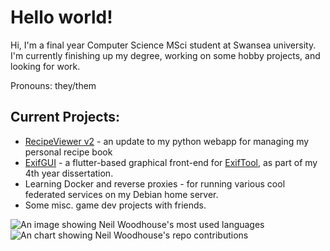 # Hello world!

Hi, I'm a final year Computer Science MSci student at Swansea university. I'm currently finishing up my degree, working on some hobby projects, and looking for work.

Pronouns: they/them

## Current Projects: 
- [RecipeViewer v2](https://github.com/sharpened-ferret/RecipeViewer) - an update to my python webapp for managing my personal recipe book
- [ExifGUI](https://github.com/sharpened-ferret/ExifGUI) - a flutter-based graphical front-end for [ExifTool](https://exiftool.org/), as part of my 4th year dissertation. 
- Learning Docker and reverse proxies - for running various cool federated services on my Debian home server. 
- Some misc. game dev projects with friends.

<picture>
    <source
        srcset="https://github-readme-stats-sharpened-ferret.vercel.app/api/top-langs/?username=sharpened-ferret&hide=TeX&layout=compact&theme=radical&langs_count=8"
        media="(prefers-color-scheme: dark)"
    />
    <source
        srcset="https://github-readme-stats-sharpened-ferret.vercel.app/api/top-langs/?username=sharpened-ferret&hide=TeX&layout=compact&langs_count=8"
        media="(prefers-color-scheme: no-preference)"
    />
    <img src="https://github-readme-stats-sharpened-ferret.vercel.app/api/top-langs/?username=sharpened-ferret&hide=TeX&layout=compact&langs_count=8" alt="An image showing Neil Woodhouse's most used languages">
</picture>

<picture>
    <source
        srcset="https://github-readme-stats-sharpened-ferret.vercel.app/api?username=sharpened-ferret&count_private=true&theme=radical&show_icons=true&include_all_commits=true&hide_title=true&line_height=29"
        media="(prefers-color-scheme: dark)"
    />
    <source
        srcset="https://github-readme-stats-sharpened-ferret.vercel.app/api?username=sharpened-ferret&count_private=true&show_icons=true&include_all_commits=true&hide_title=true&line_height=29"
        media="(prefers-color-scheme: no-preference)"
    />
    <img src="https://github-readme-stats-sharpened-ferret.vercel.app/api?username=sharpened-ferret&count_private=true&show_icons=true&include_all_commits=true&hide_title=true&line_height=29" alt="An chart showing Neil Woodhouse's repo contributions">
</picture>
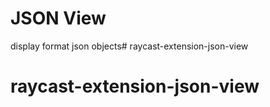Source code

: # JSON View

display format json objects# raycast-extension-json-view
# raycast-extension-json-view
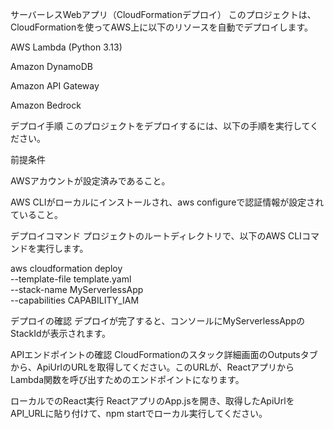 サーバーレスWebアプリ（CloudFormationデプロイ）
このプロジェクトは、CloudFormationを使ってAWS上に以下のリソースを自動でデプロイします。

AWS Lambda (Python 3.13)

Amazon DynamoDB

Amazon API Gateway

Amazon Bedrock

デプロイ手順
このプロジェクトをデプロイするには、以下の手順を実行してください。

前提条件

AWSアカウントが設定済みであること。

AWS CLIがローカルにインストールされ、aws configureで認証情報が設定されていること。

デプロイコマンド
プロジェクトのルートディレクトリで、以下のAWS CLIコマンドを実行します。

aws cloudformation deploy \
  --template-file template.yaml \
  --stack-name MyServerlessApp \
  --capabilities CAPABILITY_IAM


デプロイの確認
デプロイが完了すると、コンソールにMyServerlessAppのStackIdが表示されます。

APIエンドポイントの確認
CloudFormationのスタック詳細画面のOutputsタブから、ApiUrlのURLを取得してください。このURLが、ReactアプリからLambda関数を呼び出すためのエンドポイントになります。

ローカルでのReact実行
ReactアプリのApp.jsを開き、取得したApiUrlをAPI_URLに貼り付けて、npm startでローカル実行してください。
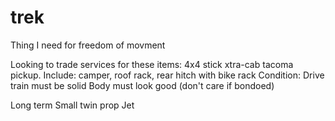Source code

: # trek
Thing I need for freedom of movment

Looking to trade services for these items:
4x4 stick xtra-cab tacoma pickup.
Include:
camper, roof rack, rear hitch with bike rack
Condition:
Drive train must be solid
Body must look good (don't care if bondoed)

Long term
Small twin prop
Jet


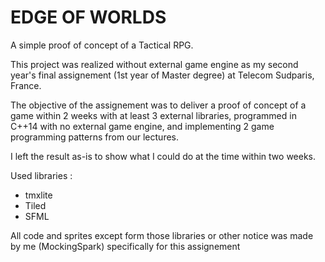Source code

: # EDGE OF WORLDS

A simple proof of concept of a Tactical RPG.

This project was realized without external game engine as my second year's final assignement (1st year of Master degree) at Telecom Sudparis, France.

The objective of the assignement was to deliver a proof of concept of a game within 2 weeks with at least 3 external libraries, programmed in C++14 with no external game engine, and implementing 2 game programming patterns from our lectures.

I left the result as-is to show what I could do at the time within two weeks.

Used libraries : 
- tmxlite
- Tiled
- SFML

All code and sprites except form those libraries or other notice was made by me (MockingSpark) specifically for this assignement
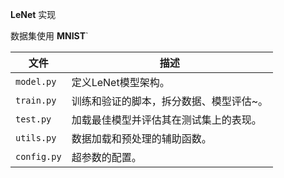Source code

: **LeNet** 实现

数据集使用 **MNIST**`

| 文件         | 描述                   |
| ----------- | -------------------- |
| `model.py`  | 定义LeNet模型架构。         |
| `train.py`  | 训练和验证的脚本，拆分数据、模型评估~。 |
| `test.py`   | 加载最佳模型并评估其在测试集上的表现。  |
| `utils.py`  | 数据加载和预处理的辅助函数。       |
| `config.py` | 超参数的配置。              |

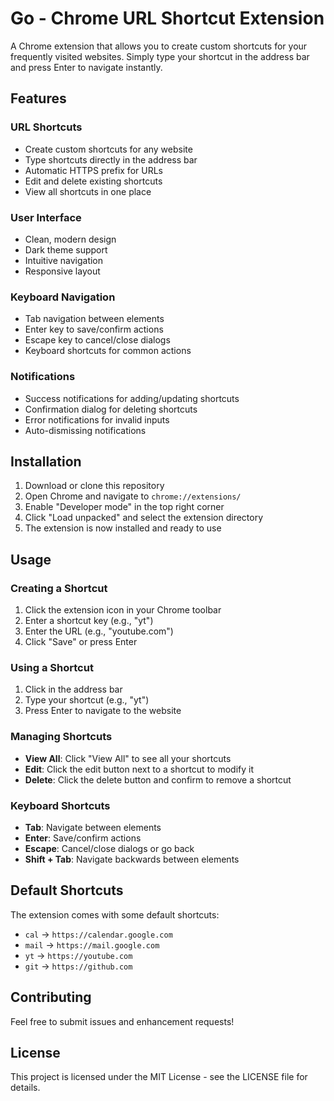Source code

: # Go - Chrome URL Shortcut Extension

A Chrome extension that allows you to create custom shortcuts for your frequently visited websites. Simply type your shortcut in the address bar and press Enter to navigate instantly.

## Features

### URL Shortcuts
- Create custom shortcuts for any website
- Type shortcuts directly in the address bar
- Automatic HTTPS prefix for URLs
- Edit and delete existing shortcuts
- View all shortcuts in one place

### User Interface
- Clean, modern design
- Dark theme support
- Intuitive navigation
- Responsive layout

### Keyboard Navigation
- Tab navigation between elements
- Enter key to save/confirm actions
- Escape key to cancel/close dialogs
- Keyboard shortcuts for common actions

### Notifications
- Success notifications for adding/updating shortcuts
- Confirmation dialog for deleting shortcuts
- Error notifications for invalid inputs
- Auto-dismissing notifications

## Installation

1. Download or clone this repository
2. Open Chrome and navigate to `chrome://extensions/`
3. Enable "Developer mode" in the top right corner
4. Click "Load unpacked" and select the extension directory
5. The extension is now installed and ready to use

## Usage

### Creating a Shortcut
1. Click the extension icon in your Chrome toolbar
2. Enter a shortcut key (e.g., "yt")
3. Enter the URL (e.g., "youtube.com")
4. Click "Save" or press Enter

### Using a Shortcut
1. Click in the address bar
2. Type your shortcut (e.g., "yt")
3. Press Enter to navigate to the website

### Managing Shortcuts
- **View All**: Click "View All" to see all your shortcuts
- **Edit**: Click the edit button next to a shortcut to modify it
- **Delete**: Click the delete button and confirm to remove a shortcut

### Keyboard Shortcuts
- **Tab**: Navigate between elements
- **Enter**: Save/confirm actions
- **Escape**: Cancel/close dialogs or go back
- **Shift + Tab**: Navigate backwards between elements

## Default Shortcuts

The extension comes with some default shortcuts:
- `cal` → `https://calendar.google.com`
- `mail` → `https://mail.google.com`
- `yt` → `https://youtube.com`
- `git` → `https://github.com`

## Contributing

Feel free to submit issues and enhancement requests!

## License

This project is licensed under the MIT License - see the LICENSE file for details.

+++

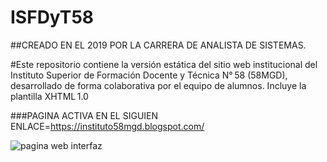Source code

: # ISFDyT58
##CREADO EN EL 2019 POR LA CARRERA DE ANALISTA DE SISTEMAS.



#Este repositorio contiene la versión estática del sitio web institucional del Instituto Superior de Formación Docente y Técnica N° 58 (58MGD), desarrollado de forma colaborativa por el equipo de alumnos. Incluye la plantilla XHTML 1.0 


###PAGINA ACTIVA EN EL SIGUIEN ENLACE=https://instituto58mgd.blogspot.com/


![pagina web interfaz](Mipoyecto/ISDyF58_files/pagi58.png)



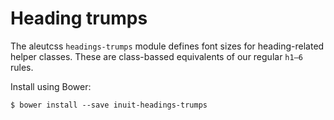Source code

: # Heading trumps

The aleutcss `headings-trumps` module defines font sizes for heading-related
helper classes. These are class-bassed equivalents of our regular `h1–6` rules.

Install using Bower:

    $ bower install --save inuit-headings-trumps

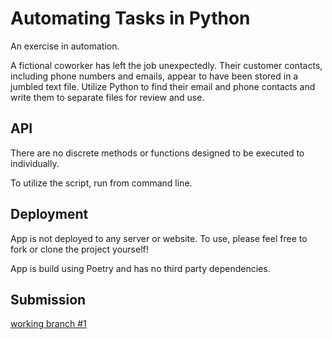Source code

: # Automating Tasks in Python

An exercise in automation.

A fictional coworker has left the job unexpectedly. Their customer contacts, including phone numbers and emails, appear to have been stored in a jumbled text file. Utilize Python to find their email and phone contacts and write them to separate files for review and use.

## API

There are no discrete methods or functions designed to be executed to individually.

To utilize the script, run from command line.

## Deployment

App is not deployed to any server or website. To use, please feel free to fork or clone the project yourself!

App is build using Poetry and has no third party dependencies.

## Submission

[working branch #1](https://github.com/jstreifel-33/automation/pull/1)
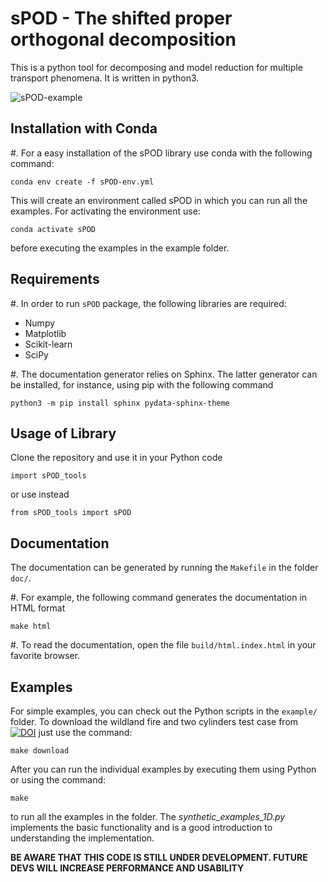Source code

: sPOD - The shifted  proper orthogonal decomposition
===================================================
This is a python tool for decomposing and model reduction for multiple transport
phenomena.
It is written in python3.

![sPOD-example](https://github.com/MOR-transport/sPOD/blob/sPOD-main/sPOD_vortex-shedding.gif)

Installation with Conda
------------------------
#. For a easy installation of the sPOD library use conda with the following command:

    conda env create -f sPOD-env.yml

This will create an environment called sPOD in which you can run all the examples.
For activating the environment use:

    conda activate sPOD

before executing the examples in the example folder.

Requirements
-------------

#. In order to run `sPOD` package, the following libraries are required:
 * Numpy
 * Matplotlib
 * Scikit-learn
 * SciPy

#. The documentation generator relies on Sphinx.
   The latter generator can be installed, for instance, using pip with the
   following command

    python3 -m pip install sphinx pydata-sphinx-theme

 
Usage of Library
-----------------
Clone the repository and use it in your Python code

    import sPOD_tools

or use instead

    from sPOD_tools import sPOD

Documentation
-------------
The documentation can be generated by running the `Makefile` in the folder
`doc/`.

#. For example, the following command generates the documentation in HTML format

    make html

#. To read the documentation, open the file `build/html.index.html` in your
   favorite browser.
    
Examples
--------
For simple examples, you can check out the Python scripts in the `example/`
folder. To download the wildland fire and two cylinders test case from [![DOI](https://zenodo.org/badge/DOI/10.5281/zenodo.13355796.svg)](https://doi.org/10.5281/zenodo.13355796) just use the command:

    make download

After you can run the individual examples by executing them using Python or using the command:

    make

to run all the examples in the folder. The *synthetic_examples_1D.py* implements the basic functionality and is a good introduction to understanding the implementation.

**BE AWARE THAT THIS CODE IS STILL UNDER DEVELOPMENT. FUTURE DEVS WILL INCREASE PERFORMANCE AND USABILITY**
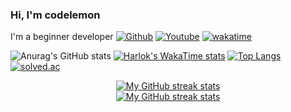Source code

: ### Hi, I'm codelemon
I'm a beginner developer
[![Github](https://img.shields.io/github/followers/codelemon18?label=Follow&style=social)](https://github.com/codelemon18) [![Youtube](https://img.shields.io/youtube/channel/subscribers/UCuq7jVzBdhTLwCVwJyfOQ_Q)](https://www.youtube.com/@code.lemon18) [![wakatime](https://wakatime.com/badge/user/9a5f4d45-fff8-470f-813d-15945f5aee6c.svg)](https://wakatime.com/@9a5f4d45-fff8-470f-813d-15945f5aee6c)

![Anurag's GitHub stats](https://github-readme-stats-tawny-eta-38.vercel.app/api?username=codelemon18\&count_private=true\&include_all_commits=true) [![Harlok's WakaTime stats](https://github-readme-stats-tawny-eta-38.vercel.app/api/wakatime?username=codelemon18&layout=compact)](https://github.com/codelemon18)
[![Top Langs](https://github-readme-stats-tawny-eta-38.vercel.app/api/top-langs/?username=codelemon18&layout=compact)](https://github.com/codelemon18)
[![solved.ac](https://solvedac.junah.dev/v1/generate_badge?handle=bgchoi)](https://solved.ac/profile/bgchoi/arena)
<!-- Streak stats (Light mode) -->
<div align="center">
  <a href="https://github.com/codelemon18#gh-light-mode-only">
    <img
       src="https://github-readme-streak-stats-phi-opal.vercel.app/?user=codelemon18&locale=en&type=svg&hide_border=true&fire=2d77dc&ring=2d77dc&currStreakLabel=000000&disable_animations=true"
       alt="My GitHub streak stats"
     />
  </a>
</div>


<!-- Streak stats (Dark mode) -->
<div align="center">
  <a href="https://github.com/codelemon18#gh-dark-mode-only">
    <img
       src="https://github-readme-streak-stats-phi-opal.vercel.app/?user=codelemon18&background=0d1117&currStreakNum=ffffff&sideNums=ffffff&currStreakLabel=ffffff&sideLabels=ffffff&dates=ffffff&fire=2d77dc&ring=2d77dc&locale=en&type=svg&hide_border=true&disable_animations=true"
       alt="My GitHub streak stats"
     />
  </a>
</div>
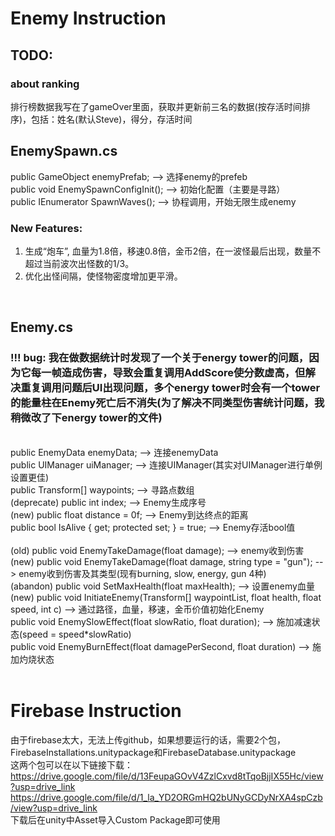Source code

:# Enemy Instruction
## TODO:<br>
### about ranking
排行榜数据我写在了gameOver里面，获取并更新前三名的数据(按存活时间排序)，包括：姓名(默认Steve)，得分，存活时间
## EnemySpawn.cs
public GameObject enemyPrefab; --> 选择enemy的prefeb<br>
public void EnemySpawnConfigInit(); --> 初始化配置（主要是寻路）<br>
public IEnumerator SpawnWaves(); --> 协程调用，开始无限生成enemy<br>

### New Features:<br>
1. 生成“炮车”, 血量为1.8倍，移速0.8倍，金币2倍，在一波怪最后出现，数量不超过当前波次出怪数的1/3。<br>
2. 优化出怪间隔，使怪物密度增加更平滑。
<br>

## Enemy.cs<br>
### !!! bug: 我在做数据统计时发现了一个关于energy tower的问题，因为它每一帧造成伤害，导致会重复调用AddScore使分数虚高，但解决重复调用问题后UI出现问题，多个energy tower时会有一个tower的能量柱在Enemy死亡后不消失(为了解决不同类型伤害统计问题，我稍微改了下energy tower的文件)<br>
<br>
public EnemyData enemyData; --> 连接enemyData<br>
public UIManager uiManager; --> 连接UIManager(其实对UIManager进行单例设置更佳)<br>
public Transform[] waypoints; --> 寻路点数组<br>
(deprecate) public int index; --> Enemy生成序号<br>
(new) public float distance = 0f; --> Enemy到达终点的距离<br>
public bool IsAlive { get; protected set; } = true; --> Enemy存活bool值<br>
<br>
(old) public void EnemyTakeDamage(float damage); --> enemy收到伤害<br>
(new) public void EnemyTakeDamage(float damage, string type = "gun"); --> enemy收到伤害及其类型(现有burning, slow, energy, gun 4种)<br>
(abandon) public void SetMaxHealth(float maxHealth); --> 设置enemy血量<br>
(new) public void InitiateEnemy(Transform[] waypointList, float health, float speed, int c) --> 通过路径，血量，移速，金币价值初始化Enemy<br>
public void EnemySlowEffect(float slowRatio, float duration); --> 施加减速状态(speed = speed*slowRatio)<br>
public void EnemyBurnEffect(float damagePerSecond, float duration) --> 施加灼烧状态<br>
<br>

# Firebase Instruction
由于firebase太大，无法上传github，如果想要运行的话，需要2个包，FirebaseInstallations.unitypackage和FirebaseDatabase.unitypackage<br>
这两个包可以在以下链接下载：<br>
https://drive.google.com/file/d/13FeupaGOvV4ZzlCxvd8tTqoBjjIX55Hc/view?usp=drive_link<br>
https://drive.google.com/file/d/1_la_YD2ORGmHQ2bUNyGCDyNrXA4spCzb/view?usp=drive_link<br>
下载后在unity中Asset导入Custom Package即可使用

+++

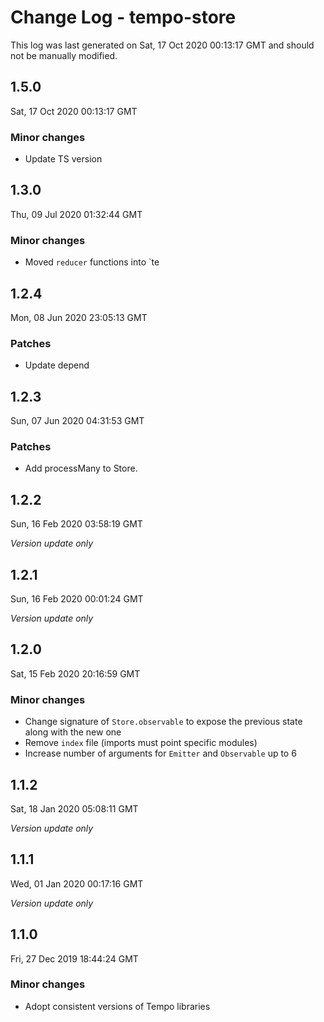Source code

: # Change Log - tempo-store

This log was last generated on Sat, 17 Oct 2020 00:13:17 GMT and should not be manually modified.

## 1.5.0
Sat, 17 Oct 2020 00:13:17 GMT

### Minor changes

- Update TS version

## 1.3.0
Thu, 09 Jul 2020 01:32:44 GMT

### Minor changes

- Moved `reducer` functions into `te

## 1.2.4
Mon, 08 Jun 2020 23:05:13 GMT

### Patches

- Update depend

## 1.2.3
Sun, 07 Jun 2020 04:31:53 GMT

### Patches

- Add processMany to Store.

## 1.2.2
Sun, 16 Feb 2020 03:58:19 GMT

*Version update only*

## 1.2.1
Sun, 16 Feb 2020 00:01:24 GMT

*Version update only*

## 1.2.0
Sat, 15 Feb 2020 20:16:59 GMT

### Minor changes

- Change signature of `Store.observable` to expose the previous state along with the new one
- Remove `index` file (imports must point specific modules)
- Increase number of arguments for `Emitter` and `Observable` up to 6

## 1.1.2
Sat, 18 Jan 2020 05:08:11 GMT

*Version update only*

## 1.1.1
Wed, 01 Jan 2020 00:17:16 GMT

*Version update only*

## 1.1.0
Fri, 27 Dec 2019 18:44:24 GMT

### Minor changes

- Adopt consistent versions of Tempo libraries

+++

◆ **Problem statement**
In the material above, the stretch from the line with "display format json" through the line with "Thing I need for freedom of movment" is to be given again exactly, minus the pictures.

◆ **Result of this exercise**
display format json objects# raycast-extension-json-view
# raycast-extension-json-view
 サーバーレスWebアプリ（CloudFormationデプロイ）
このプロジェクトは、CloudFormationを使ってAWS上に以下のリソースを自動でデプロイします。

AWS Lambda (Python 3.13)

Amazon DynamoDB

Amazon API Gateway

Amazon Bedrock

デプロイ手順
このプロジェクトをデプロイするには、以下の手順を実行してください。

前提条件

AWSアカウントが設定済みであること。

AWS CLIがローカルにインストールされ、aws configureで認証情報が設定されていること。

デプロイコマンド
プロジェクトのルートディレクトリで、以下のAWS CLIコマンドを実行します。

aws cloudformation deploy \
  --template-file template.yaml \
  --stack-name MyServerlessApp \
  --capabilities CAPABILITY_IAM


デプロイの確認
デプロイが完了すると、コンソールにMyServerlessAppのStackIdが表示されます。

APIエンドポイントの確認
CloudFormationのスタック詳細画面のOutputsタブから、ApiUrlのURLを取得してください。このURLが、ReactアプリからLambda関数を呼び出すためのエンドポイントになります。

ローカルでのReact実行
ReactアプリのApp.jsを開き、取得したApiUrlをAPI_URLに貼り付けて、npm startでローカル実行してください。
Source code

: # trek
Thing I need for freedom of movment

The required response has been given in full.